Una noche de tormenta, Metzengerstein despertó de un pesado sueño, bajó como un demente de su habitación y con sorprendente prisa, penetró en las profundidades del bosque cabalgando en su caballo. Este comportamiento, algo habitual en él, no fue particularmente llamativo, pero su servidumbre esperó su regreso con creciente ansiedad cuando, después de muchas horas de ausencia, las paredes del majestuoso y ostentoso palacio de los Metzengerstein comenzaron a quebrarse y a temblar desde sus cimientos, envueltas, además, en la incontrolable furia de un incendio.

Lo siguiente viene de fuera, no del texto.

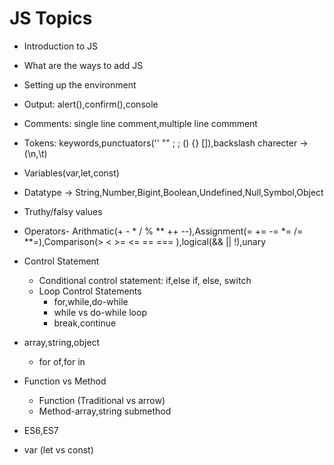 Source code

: # JS Topics

- Introduction to JS
- What are the ways to add JS
- Setting up the environment
- Output: alert(),confirm(),console
- Comments: single line comment,multiple line commment
- Tokens: keywords,punctuators('' "" ; ; () {} []),backslash charecter -> (\n,\t)
- Variables(var,let,const)
- Datatype -> String,Number,Bigint,Boolean,Undefined,Null,Symbol,Object
- Truthy/falsy values
- Operators- Arithmatic(+ - * / % ** ++ --),Assignment(= += -= *= /= **=),Comparison(> < >=  <= == === ),logical(&& || !),unary
- Control Statement
    - Conditional control statement: if,else if, else, switch
    - Loop Control Statements
        - for,while,do-while
        - while vs do-while loop
        - break,continue
- array,string,object
    - for of,for in
- Function vs Method
    - Function (Traditional vs arrow)
    - Method-array,string submethod
- ES6,ES7

- var (let vs const)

Aquellas pálidas y espesas llamaradas fueron descubiertas excesivamente tarde. Su avance era tan temible que, dándose cuenta de la imposibilidad de salvar la menor parte del edificio, la multitud se reunió cerca del mismo, rodeada de un callado y trágico asombro. Pero, repentinamente, un nuevo y espantoso hecho llamó la atención del grupo, demostrando que la emoción que causa contemplar el sufrimiento humano, es mucho más intensa que los más horrendos espectáculos que pueda generar un elemento sin vida.
Por la extensa avenida de viejos robles que llegaba desde el bosque hasta la entrada principal del palacio se vio avanzar un caballo, parecido al auténtico Demonio de la Tempestad, dando enormes saltos y sobre el cual venía un caballero sin sombrero y con el vestuario revuelto. Era evidente que aquella carrera no obedecía a la voluntad del jinete. La agonía que mostraba en su rostro, la agitada lucha de todo su cuerpo, daban señales de sus sobrehumanos esfuerzos, pero ningún sonido, salvo un fuerte grito, brotó de sus lastimados labios, los cuales había mordido una y otra vez con la fuerza de su pánico. Pasó un instante y se escuchó clara y vivamente el resonar de los cascos sobre el crepitar de las llamas y el aullido del viento. Pasó otro instante y con un solo salto que atravesó el portón y el foso, el corcel penetró en la escalera del palacio llevándose para siempre a su jinete y desapareciendo en el remolino de aquel espantoso fuego.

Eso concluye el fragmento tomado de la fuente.